:: RECORDS TO PROCESS ::

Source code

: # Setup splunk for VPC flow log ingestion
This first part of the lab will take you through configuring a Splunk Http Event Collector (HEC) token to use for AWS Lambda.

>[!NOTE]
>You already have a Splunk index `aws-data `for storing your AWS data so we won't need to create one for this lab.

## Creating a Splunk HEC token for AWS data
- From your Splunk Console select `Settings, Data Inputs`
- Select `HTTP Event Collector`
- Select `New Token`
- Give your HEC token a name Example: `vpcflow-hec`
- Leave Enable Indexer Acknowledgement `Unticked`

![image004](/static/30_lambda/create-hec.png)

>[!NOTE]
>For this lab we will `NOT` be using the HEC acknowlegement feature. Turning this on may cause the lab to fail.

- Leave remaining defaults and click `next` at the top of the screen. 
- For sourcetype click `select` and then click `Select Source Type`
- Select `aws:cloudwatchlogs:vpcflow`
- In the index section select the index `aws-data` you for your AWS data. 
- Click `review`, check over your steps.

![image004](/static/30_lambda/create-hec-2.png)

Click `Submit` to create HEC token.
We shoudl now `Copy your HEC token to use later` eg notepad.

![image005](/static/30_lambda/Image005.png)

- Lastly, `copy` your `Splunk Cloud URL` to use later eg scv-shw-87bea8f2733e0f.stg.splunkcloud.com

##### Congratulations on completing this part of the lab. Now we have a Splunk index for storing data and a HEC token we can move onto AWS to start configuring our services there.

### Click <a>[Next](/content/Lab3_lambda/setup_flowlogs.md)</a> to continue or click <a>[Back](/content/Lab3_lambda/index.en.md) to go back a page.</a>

:::
:: RECORDS TO PROCESS ::

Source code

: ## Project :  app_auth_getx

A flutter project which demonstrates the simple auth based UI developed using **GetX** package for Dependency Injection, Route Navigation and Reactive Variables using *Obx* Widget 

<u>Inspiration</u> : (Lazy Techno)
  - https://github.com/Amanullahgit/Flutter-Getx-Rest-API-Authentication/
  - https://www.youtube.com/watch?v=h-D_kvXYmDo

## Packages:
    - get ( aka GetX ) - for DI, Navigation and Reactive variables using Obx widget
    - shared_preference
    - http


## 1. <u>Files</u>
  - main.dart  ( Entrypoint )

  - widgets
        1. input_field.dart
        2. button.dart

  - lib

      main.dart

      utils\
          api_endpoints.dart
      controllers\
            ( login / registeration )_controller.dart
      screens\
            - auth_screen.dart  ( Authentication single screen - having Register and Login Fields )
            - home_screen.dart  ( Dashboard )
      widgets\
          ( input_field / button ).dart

:::
:: RECORDS TO PROCESS ::

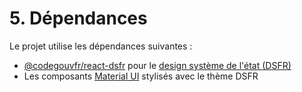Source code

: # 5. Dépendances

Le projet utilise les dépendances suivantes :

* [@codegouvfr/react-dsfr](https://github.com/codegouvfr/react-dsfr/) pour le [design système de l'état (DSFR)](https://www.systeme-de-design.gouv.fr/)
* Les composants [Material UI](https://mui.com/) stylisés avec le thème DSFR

:::

* EXERCISE BRIEF: Every line of the listing that holds "your" should be found and copied.

* OUTPUT FOR THIS EXERCISE:
>You already have a Splunk index `aws-data `for storing your AWS data so we won't need to create one for this lab.
- From your Splunk Console select `Settings, Data Inputs`
- Give your HEC token a name Example: `vpcflow-hec`
- In the index section select the index `aws-data` you for your AWS data. 
- Click `review`, check over your steps.
We shoudl now `Copy your HEC token to use later` eg notepad.
- Lastly, `copy` your `Splunk Cloud URL` to use later eg scv-shw-87bea8f2733e0f.stg.splunkcloud.com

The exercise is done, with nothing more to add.